» TASK DETAILS: Transcribe each record word for word. Skip the images.

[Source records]
____________________

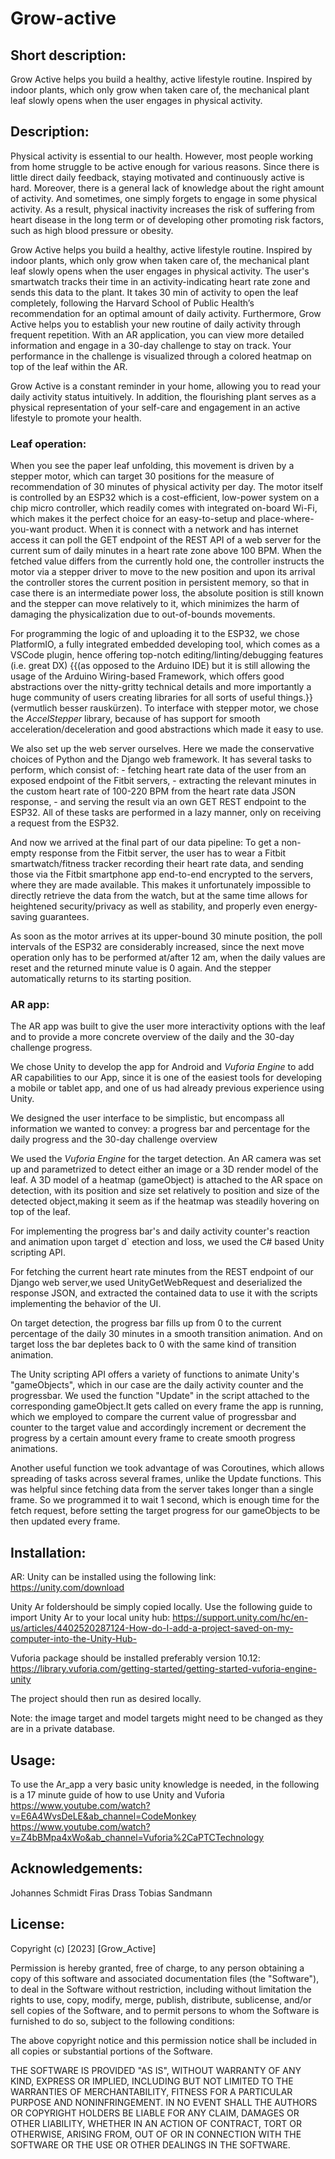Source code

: # Grow-active

## Short description: 
Grow Active helps you build a healthy, active lifestyle routine. Inspired by indoor plants, which only grow when taken care of, the mechanical plant leaf slowly opens when the user engages in physical activity.
## Description:

Physical activity is essential to our health. However, most people working from home struggle to be active enough for various reasons. Since there is little direct daily feedback, staying motivated and continuously active is hard. Moreover, there is a general lack of knowledge about the right amount of activity. And sometimes, one simply forgets to engage in some physical activity. As a result, physical inactivity increases the risk of suffering from heart disease in the long term or of developing other promoting risk factors, such as high blood pressure or obesity.

Grow Active helps you build a healthy, active lifestyle routine. Inspired by indoor plants, which only grow when taken care of, the mechanical plant leaf slowly opens when the user engages in physical activity. The user's smartwatch tracks their time in an activity-indicating heart rate zone and sends this data to the plant. It takes 30 min of activity to open the leaf completely, following the Harvard School of Public Health’s recommendation for an optimal amount of daily activity. Furthermore, Grow Active helps you to establish your new routine of daily activity through frequent repetition. With an AR application, you can view more detailed information and engage in a 30-day challenge to stay on track. Your performance in the challenge is visualized through a colored heatmap on top of the leaf within the AR.

Grow Active is a constant reminder in your home, allowing you to read your daily activity status intuitively. In addition, the flourishing plant serves as a physical representation of your self-care and engagement in an active lifestyle to promote your health.
### Leaf operation:

When you see the paper leaf unfolding, this movement is driven by a stepper motor, which can target 30 positions for 
the measure of recommendation of 30 minutes of physical activity per day. The motor itself is controlled by an ESP32 which is a cost-efficient, 
low-power system on a chip micro controller, which readily comes with integrated on-board Wi-Fi, which makes it the perfect choice for an easy-to-setup and place-where-you-want product. When it is connect with a network and has internet access it can poll the GET endpoint of the REST API of a web server for the current sum of daily minutes in a heart rate zone above 100 BPM. When the fetched value differs from the currently hold one, the controller instructs the motor via a stepper driver to move to the new position and upon its arrival the controller stores the current position in persistent memory, so that in case there is an intermediate power loss, the absolute position is still known and the stepper can move relatively to it, which minimizes the harm of damaging the physicalization due to out-of-bounds movements.

For programming the logic of and uploading it to the ESP32, we chose PlatformIO, a fully integrated embedded developing tool, which comes as a VSCode plugin, hence offering top-notch editing/linting/debugging features (i.e. great DX) {{(as opposed to the Arduino IDE) but it is still allowing the usage of the Arduino Wiring-based Framework, which offers good abstractions over the nitty-gritty technical details and more importantly a huge community of users creating libraries for all sorts of useful things.}}(vermutlich besser rauskürzen).
To interface with stepper motor, we chose the *AccelStepper* library, because of has support for smooth acceleration/deceleration and good abstractions which made it easy to use.

We also set up the web server ourselves. Here we made the conservative choices of Python and the Django web framework. It has several tasks to perform, which consist of:
    - fetching heart rate data of the user from an exposed endpoint of the Fitbit servers,
    - extracting the relevant minutes in the custom heart rate of 100-220 BPM from the heart rate data JSON response,
    - and serving the result via an own GET REST endpoint to the ESP32.
All of these tasks are performed in a lazy manner, only on receiving a request from the ESP32.

And now we arrived at the final part of our data pipeline: To get a non-empty response from the Fitbit server, the user has to wear a Fitbit smartwatch/fitness tracker recording their heart rate data, and sending those via the Fitbit smartphone app end-to-end encrypted to the servers, where they are made available. This makes it unfortunately impossible to directly retrieve the data from the watch, but at the same time allows for heightened security/privacy as well as stability, and properly even energy-saving guarantees.

As soon as the motor arrives at its upper-bound 30 minute position, the poll intervals of the ESP32 are considerably increased, since the next move operation only has to be performed at/after 12 am, when the daily values are reset and the returned minute value is 0 again. And the stepper automatically returns to its starting position.



### AR app:

The AR app was built to give the user more interactivity options with the leaf and to provide 
a more concrete overview of the daily and the 30-day challenge progress.

We chose Unity to develop the app for Android and *Vuforia Engine* to add AR capabilities to our App, 
since it is one of the easiest tools for developing a mobile or tablet app, and one of us had already previous experience using Unity.

We designed the user interface to be simplistic, but encompass all information we wanted to convey: 
a progress bar and percentage for the daily progress and the 30-day challenge overview

We used the *Vuforia Engine* for the target detection. An AR camera was set up and parametrized to detect either an image 
or a 3D render model of the leaf. 
A 3D model of a heatmap (gameObject) is attached to the AR space on detection,
with its position and size set relatively to position and size of the detected object,making it seem as if the heatmap was steadily hovering on top of the leaf.

For implementing the progress bar's and daily activity counter's reaction and animation upon target d` etection 
and loss, we used the C# based Unity scripting API. 

For fetching the current heart rate minutes from the REST endpoint of our Django web server,we used UnityGetWebRequest 
and deserialized the response JSON, and extracted the contained data to use it with the scripts implementing the behavior of the UI.

On target detection, the progress bar fills up from 0 to the current percentage of the daily 30 minutes in a smooth transition animation. 
And on target loss the bar depletes back to 0 with the same kind of transition animation.  

The Unity scripting API offers a variety of functions to animate Unity's "gameObjects", which in our case are the daily activity counter and the progressbar. 
We used the function "Update" in the script attached to the corresponding gameObject.It gets called on every frame the app is running, 
which we employed to compare the current value of progressbar and counter to the target value and accordingly increment or decrement the progress by a certain 
amount every frame to create smooth progress animations.  
  
Another useful function we took advantage of was Coroutines, which allows spreading of tasks across several frames, unlike the Update functions. 
This was helpful since fetching data from the server takes longer than a single frame. So we programmed it to wait 1 second, 
which is enough time for the fetch request, before setting the target progress for our gameObjects to be then updated every frame.



## Installation:
AR: Unity can be installed using the following link: https://unity.com/download

Unity Ar foldershould be simply copied locally. Use the following guide to import Unity Ar to your local unity hub: https://support.unity.com/hc/en-us/articles/4402520287124-How-do-I-add-a-project-saved-on-my-computer-into-the-Unity-Hub-

Vuforia package should be installed preferably version 10.12: https://library.vuforia.com/getting-started/getting-started-vuforia-engine-unity

The project should then run as desired locally.

Note: the image target and model targets might need to be changed as they are in a private database.

## Usage: 
To use the Ar_app a very basic unity knowledge is needed, in the following is a 17 minute guide of how to use Unity and Vuforia
https://www.youtube.com/watch?v=E6A4WvsDeLE&ab_channel=CodeMonkey
https://www.youtube.com/watch?v=Z4bBMpa4xWo&ab_channel=Vuforia%2CaPTCTechnology


## Acknowledgements:
Johannes Schmidt
Firas Drass 
Tobias Sandmann 

## License: 

Copyright (c) [2023] [Grow_Active]

Permission is hereby granted, free of charge, to any person obtaining a copy
of this software and associated documentation files (the "Software"), to deal
in the Software without restriction, including without limitation the rights
to use, copy, modify, merge, publish, distribute, sublicense, and/or sell
copies of the Software, and to permit persons to whom the Software is
furnished to do so, subject to the following conditions:

The above copyright notice and this permission notice shall be included in all
copies or substantial portions of the Software.

THE SOFTWARE IS PROVIDED "AS IS", WITHOUT WARRANTY OF ANY KIND, EXPRESS OR
IMPLIED, INCLUDING BUT NOT LIMITED TO THE WARRANTIES OF MERCHANTABILITY,
FITNESS FOR A PARTICULAR PURPOSE AND NONINFRINGEMENT. IN NO EVENT SHALL THE
AUTHORS OR COPYRIGHT HOLDERS BE LIABLE FOR ANY CLAIM, DAMAGES OR OTHER
LIABILITY, WHETHER IN AN ACTION OF CONTRACT, TORT OR OTHERWISE, ARISING FROM,
OUT OF OR IN CONNECTION WITH THE SOFTWARE OR THE USE OR OTHER DEALINGS IN THE
SOFTWARE.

____________________

» THE COMPLETED TASK:
Source code

: # Grow-active

## Short description: 
Grow Active helps you build a healthy, active lifestyle routine. Inspired by indoor plants, which only grow when taken care of, the mechanical plant leaf slowly opens when the user engages in physical activity.
## Description:

Physical activity is essential to our health. However, most people working from home struggle to be active enough for various reasons. Since there is little direct daily feedback, staying motivated and continuously active is hard. Moreover, there is a general lack of knowledge about the right amount of activity. And sometimes, one simply forgets to engage in some physical activity. As a result, physical inactivity increases the risk of suffering from heart disease in the long term or of developing other promoting risk factors, such as high blood pressure or obesity.

Grow Active helps you build a healthy, active lifestyle routine. Inspired by indoor plants, which only grow when taken care of, the mechanical plant leaf slowly opens when the user engages in physical activity. The user's smartwatch tracks their time in an activity-indicating heart rate zone and sends this data to the plant. It takes 30 min of activity to open the leaf completely, following the Harvard School of Public Health’s recommendation for an optimal amount of daily activity. Furthermore, Grow Active helps you to establish your new routine of daily activity through frequent repetition. With an AR application, you can view more detailed information and engage in a 30-day challenge to stay on track. Your performance in the challenge is visualized through a colored heatmap on top of the leaf within the AR.

Grow Active is a constant reminder in your home, allowing you to read your daily activity status intuitively. In addition, the flourishing plant serves as a physical representation of your self-care and engagement in an active lifestyle to promote your health.
### Leaf operation:

When you see the paper leaf unfolding, this movement is driven by a stepper motor, which can target 30 positions for 
the measure of recommendation of 30 minutes of physical activity per day. The motor itself is controlled by an ESP32 which is a cost-efficient, 
low-power system on a chip micro controller, which readily comes with integrated on-board Wi-Fi, which makes it the perfect choice for an easy-to-setup and place-where-you-want product. When it is connect with a network and has internet access it can poll the GET endpoint of the REST API of a web server for the current sum of daily minutes in a heart rate zone above 100 BPM. When the fetched value differs from the currently hold one, the controller instructs the motor via a stepper driver to move to the new position and upon its arrival the controller stores the current position in persistent memory, so that in case there is an intermediate power loss, the absolute position is still known and the stepper can move relatively to it, which minimizes the harm of damaging the physicalization due to out-of-bounds movements.

For programming the logic of and uploading it to the ESP32, we chose PlatformIO, a fully integrated embedded developing tool, which comes as a VSCode plugin, hence offering top-notch editing/linting/debugging features (i.e. great DX) {{(as opposed to the Arduino IDE) but it is still allowing the usage of the Arduino Wiring-based Framework, which offers good abstractions over the nitty-gritty technical details and more importantly a huge community of users creating libraries for all sorts of useful things.}}(vermutlich besser rauskürzen).
To interface with stepper motor, we chose the *AccelStepper* library, because of has support for smooth acceleration/deceleration and good abstractions which made it easy to use.

We also set up the web server ourselves. Here we made the conservative choices of Python and the Django web framework. It has several tasks to perform, which consist of:
    - fetching heart rate data of the user from an exposed endpoint of the Fitbit servers,
    - extracting the relevant minutes in the custom heart rate of 100-220 BPM from the heart rate data JSON response,
    - and serving the result via an own GET REST endpoint to the ESP32.
All of these tasks are performed in a lazy manner, only on receiving a request from the ESP32.

And now we arrived at the final part of our data pipeline: To get a non-empty response from the Fitbit server, the user has to wear a Fitbit smartwatch/fitness tracker recording their heart rate data, and sending those via the Fitbit smartphone app end-to-end encrypted to the servers, where they are made available. This makes it unfortunately impossible to directly retrieve the data from the watch, but at the same time allows for heightened security/privacy as well as stability, and properly even energy-saving guarantees.

As soon as the motor arrives at its upper-bound 30 minute position, the poll intervals of the ESP32 are considerably increased, since the next move operation only has to be performed at/after 12 am, when the daily values are reset and the returned minute value is 0 again. And the stepper automatically returns to its starting position.



### AR app:

The AR app was built to give the user more interactivity options with the leaf and to provide 
a more concrete overview of the daily and the 30-day challenge progress.

We chose Unity to develop the app for Android and *Vuforia Engine* to add AR capabilities to our App, 
since it is one of the easiest tools for developing a mobile or tablet app, and one of us had already previous experience using Unity.

We designed the user interface to be simplistic, but encompass all information we wanted to convey: 
a progress bar and percentage for the daily progress and the 30-day challenge overview

We used the *Vuforia Engine* for the target detection. An AR camera was set up and parametrized to detect either an image 
or a 3D render model of the leaf. 
A 3D model of a heatmap (gameObject) is attached to the AR space on detection,
with its position and size set relatively to position and size of the detected object,making it seem as if the heatmap was steadily hovering on top of the leaf.

For implementing the progress bar's and daily activity counter's reaction and animation upon target d` etection 
and loss, we used the C# based Unity scripting API. 

For fetching the current heart rate minutes from the REST endpoint of our Django web server,we used UnityGetWebRequest 
and deserialized the response JSON, and extracted the contained data to use it with the scripts implementing the behavior of the UI.

On target detection, the progress bar fills up from 0 to the current percentage of the daily 30 minutes in a smooth transition animation. 
And on target loss the bar depletes back to 0 with the same kind of transition animation.  

The Unity scripting API offers a variety of functions to animate Unity's "gameObjects", which in our case are the daily activity counter and the progressbar. 
We used the function "Update" in the script attached to the corresponding gameObject.It gets called on every frame the app is running, 
which we employed to compare the current value of progressbar and counter to the target value and accordingly increment or decrement the progress by a certain 
amount every frame to create smooth progress animations.  
  
Another useful function we took advantage of was Coroutines, which allows spreading of tasks across several frames, unlike the Update functions. 
This was helpful since fetching data from the server takes longer than a single frame. So we programmed it to wait 1 second, 
which is enough time for the fetch request, before setting the target progress for our gameObjects to be then updated every frame.



## Installation:
AR: Unity can be installed using the following link: https://unity.com/download

Unity Ar foldershould be simply copied locally. Use the following guide to import Unity Ar to your local unity hub: https://support.unity.com/hc/en-us/articles/4402520287124-How-do-I-add-a-project-saved-on-my-computer-into-the-Unity-Hub-

Vuforia package should be installed preferably version 10.12: https://library.vuforia.com/getting-started/getting-started-vuforia-engine-unity

The project should then run as desired locally.

Note: the image target and model targets might need to be changed as they are in a private database.

## Usage: 
To use the Ar_app a very basic unity knowledge is needed, in the following is a 17 minute guide of how to use Unity and Vuforia
https://www.youtube.com/watch?v=E6A4WvsDeLE&ab_channel=CodeMonkey
https://www.youtube.com/watch?v=Z4bBMpa4xWo&ab_channel=Vuforia%2CaPTCTechnology


## Acknowledgements:
Johannes Schmidt
Firas Drass 
Tobias Sandmann 

## License: 

Copyright (c) [2023] [Grow_Active]

Permission is hereby granted, free of charge, to any person obtaining a copy
of this software and associated documentation files (the "Software"), to deal
in the Software without restriction, including without limitation the rights
to use, copy, modify, merge, publish, distribute, sublicense, and/or sell
copies of the Software, and to permit persons to whom the Software is
furnished to do so, subject to the following conditions:

The above copyright notice and this permission notice shall be included in all
copies or substantial portions of the Software.

THE SOFTWARE IS PROVIDED "AS IS", WITHOUT WARRANTY OF ANY KIND, EXPRESS OR
IMPLIED, INCLUDING BUT NOT LIMITED TO THE WARRANTIES OF MERCHANTABILITY,
FITNESS FOR A PARTICULAR PURPOSE AND NONINFRINGEMENT. IN NO EVENT SHALL THE
AUTHORS OR COPYRIGHT HOLDERS BE LIABLE FOR ANY CLAIM, DAMAGES OR OTHER
LIABILITY, WHETHER IN AN ACTION OF CONTRACT, TORT OR OTHERWISE, ARISING FROM,
OUT OF OR IN CONNECTION WITH THE SOFTWARE OR THE USE OR OTHER DEALINGS IN THE
SOFTWARE.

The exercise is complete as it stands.